## [YOUR GOAL]
Please set down the data again exactly, minus the pictures.

*** Opening of RECORDS SUPPLIED ***

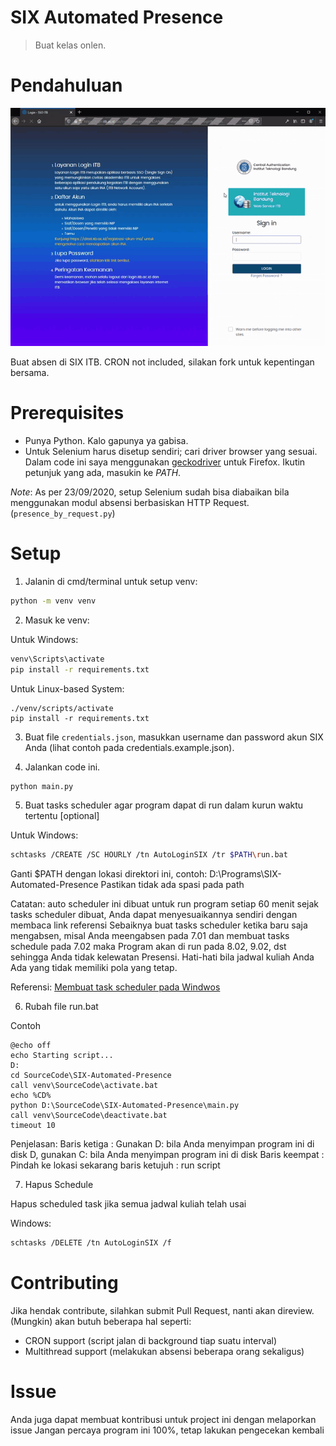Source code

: # SIX Automated Presence

> Buat kelas onlen.

# Pendahuluan

![Working proof](./proof.gif)

Buat absen di SIX ITB. CRON not included, silakan fork untuk kepentingan bersama.

# Prerequisites

- Punya Python. Kalo gapunya ya gabisa.
- Untuk Selenium harus disetup sendiri; cari driver browser yang sesuai. Dalam code ini saya menggunakan [geckodriver](https://github.com/mozilla/geckodriver/releases) untuk Firefox. Ikutin petunjuk yang ada, masukin ke _*PATH*_.

_Note_: As per 23/09/2020, setup Selenium sudah bisa diabaikan bila menggunakan modul absensi berbasiskan HTTP Request. (`presence_by_request.py`)

# Setup

1. Jalanin di cmd/terminal untuk setup venv:

```bash
python -m venv venv
```

2. Masuk ke venv:

Untuk Windows:

```bash
venv\Scripts\activate
pip install -r requirements.txt
```

Untuk Linux-based System:

```
./venv/scripts/activate
pip install -r requirements.txt
```

3. Buat file `credentials.json`, masukkan username dan password akun SIX Anda (lihat contoh pada credentials.example.json).

4. Jalankan code ini.

```bash
python main.py
```


5. Buat tasks scheduler agar program dapat di run dalam kurun waktu tertentu [optional]

Untuk Windows:

```bash
schtasks /CREATE /SC HOURLY /tn AutoLoginSIX /tr $PATH\run.bat
```


Ganti $PATH dengan lokasi direktori ini, contoh: D:\Programs\SIX-Automated-Presence
Pastikan tidak ada spasi pada path

Catatan: 
auto scheduler ini dibuat untuk run program setiap 60 menit sejak tasks scheduler dibuat, Anda dapat menyesuaikannya sendiri dengan membaca link referensi
Sebaiknya buat tasks scheduler ketika baru saja mengabsen, misal Anda meengabsen pada 7.01 dan membuat tasks schedule pada 7.02 maka Program akan di run pada 8.02, 9.02, dst sehingga Anda tidak kelewatan Presensi.
Hati-hati bila jadwal kuliah Anda Ada yang tidak memiliki pola yang tetap.

Referensi: [Membuat task scheduler pada Windwos](https://docs.microsoft.com/en-us/windows-server/administration/windows-commands/schtasks)

6. Rubah file run.bat


Contoh
```
@echo off
echo Starting script...
D:
cd SourceCode\SIX-Automated-Presence
call venv\SourceCode\activate.bat
echo %CD%
python D:\SourceCode\SIX-Automated-Presence\main.py
call venv\SourceCode\deactivate.bat
timeout 10
```

Penjelasan:
Baris ketiga : Gunakan D: bila Anda menyimpan program ini di disk D, gunakan C: bila Anda menyimpan program ini di disk 
Baris keempat : Pindah ke lokasi sekarang
baris ketujuh : run script


7. Hapus Schedule

Hapus scheduled task jika semua jadwal kuliah telah usai

Windows:

```bash
schtasks /DELETE /tn AutoLoginSIX /f
```

# Contributing

Jika hendak contribute, silahkan submit Pull Request, nanti akan direview. (Mungkin) akan butuh beberapa hal seperti:

- CRON support (script jalan di background tiap suatu interval)
- Multithread support (melakukan absensi beberapa orang sekaligus)

# Issue
Anda juga dapat membuat kontribusi untuk project ini dengan melaporkan issue
Jangan percaya program ini 100%, tetap lakukan pengecekan kembali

*** Close of RECORDS SUPPLIED ***

## [WRITTEN SOLUTION]
Source code

: # SIX Automated Presence

> Buat kelas onlen.

# Pendahuluan

![Working proof](./proof.gif)

Buat absen di SIX ITB. CRON not included, silakan fork untuk kepentingan bersama.

# Prerequisites

- Punya Python. Kalo gapunya ya gabisa.
- Untuk Selenium harus disetup sendiri; cari driver browser yang sesuai. Dalam code ini saya menggunakan [geckodriver](https://github.com/mozilla/geckodriver/releases) untuk Firefox. Ikutin petunjuk yang ada, masukin ke _*PATH*_.

_Note_: As per 23/09/2020, setup Selenium sudah bisa diabaikan bila menggunakan modul absensi berbasiskan HTTP Request. (`presence_by_request.py`)

# Setup

1. Jalanin di cmd/terminal untuk setup venv:

```bash
python -m venv venv
```

2. Masuk ke venv:

Untuk Windows:

```bash
venv\Scripts\activate
pip install -r requirements.txt
```

Untuk Linux-based System:

```
./venv/scripts/activate
pip install -r requirements.txt
```

3. Buat file `credentials.json`, masukkan username dan password akun SIX Anda (lihat contoh pada credentials.example.json).

4. Jalankan code ini.

```bash
python main.py
```


5. Buat tasks scheduler agar program dapat di run dalam kurun waktu tertentu [optional]

Untuk Windows:

```bash
schtasks /CREATE /SC HOURLY /tn AutoLoginSIX /tr $PATH\run.bat
```


Ganti $PATH dengan lokasi direktori ini, contoh: D:\Programs\SIX-Automated-Presence
Pastikan tidak ada spasi pada path

Catatan: 
auto scheduler ini dibuat untuk run program setiap 60 menit sejak tasks scheduler dibuat, Anda dapat menyesuaikannya sendiri dengan membaca link referensi
Sebaiknya buat tasks scheduler ketika baru saja mengabsen, misal Anda meengabsen pada 7.01 dan membuat tasks schedule pada 7.02 maka Program akan di run pada 8.02, 9.02, dst sehingga Anda tidak kelewatan Presensi.
Hati-hati bila jadwal kuliah Anda Ada yang tidak memiliki pola yang tetap.

Referensi: [Membuat task scheduler pada Windwos](https://docs.microsoft.com/en-us/windows-server/administration/windows-commands/schtasks)

6. Rubah file run.bat


Contoh
```
@echo off
echo Starting script...
D:
cd SourceCode\SIX-Automated-Presence
call venv\SourceCode\activate.bat
echo %CD%
python D:\SourceCode\SIX-Automated-Presence\main.py
call venv\SourceCode\deactivate.bat
timeout 10
```

Penjelasan:
Baris ketiga : Gunakan D: bila Anda menyimpan program ini di disk D, gunakan C: bila Anda menyimpan program ini di disk 
Baris keempat : Pindah ke lokasi sekarang
baris ketujuh : run script


7. Hapus Schedule

Hapus scheduled task jika semua jadwal kuliah telah usai

Windows:

```bash
schtasks /DELETE /tn AutoLoginSIX /f
```

# Contributing

Jika hendak contribute, silahkan submit Pull Request, nanti akan direview. (Mungkin) akan butuh beberapa hal seperti:

- CRON support (script jalan di background tiap suatu interval)
- Multithread support (melakukan absensi beberapa orang sekaligus)

# Issue
Anda juga dapat membuat kontribusi untuk project ini dengan melaporkan issue
Jangan percaya program ini 100%, tetap lakukan pengecekan kembali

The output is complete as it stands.